§ **Exercise requirements**
Report each line of the records below that uses the word "flow".

§ **Record excerpts**
- Opening Delimiter -

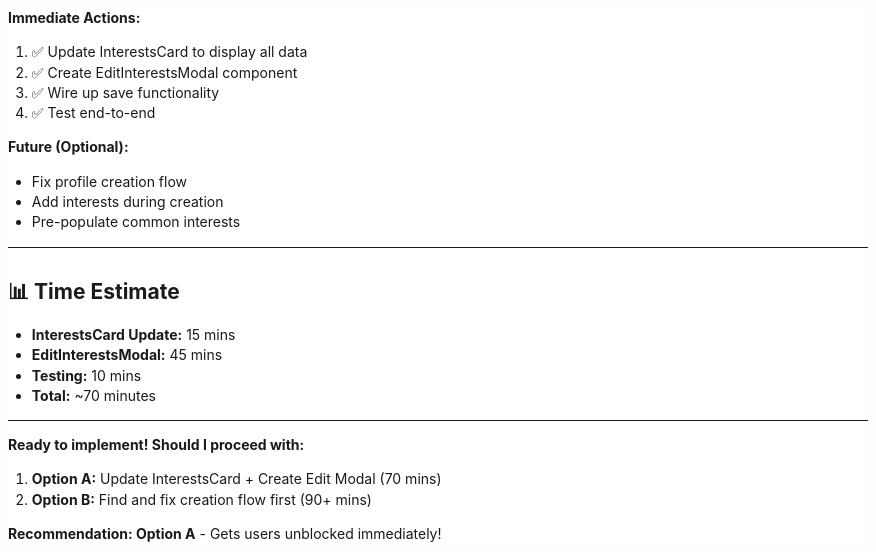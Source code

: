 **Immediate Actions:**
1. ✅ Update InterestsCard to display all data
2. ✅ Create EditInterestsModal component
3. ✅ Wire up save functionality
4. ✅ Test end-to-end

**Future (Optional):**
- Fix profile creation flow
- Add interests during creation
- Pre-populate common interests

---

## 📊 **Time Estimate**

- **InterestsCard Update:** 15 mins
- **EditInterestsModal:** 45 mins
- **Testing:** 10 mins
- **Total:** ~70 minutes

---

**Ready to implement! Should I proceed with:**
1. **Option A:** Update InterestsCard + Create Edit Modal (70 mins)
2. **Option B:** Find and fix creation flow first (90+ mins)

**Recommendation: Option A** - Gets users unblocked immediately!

- Closing Delimiter -
- Opening Delimiter -

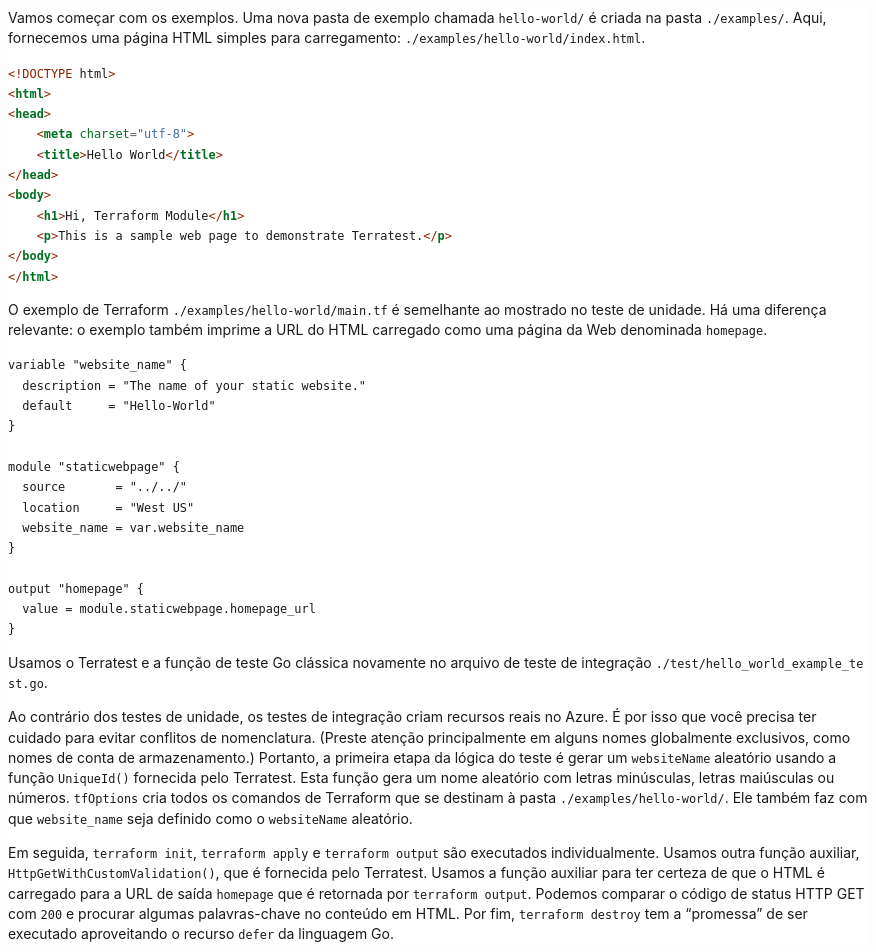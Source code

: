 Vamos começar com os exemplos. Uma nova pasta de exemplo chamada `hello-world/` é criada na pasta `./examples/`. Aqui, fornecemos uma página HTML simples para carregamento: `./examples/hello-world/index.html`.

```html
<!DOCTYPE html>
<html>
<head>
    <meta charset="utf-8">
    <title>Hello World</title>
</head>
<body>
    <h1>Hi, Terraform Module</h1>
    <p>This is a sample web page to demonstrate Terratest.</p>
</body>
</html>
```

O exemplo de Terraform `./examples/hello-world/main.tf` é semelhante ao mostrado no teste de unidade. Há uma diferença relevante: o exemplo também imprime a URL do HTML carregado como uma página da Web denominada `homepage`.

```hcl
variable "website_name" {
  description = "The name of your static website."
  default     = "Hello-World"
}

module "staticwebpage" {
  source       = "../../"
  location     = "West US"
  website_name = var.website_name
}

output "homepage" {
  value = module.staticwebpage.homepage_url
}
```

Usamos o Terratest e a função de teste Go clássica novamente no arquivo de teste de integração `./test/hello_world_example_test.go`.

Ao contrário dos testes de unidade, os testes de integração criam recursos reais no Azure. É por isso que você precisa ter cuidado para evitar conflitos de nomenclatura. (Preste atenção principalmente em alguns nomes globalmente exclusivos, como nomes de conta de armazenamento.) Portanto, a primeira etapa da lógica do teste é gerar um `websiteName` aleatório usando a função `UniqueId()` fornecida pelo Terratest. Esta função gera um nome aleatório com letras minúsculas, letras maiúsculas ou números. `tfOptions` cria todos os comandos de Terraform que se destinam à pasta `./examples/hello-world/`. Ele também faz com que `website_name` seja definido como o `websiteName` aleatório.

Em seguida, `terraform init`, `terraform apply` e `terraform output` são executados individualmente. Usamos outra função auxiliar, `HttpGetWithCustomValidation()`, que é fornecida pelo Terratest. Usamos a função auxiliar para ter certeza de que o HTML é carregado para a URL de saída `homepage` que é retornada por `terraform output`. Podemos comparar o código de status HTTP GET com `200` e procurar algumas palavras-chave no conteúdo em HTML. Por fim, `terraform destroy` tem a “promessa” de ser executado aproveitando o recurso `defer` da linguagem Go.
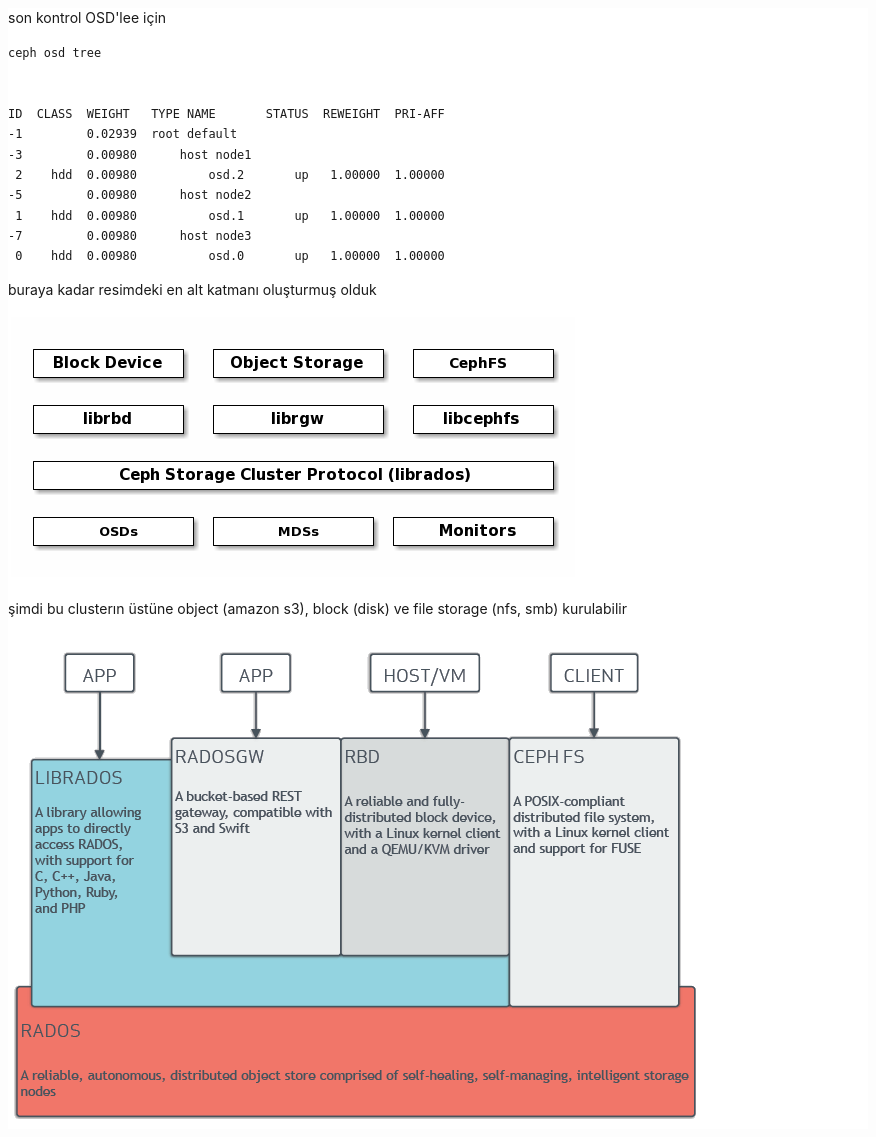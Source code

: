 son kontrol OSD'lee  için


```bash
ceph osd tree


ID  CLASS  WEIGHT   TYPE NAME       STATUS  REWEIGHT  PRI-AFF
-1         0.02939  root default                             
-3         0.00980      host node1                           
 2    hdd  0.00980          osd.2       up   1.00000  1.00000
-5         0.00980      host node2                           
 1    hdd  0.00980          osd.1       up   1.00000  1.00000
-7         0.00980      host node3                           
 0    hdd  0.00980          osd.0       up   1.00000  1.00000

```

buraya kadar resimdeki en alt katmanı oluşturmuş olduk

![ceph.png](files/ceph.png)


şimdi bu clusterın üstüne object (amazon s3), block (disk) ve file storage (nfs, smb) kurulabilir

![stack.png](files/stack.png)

- Closing Delimiter -

§ **Result**
- Fix profile creation flow
2. **Option B:** Find and fix creation flow first (90+ mins)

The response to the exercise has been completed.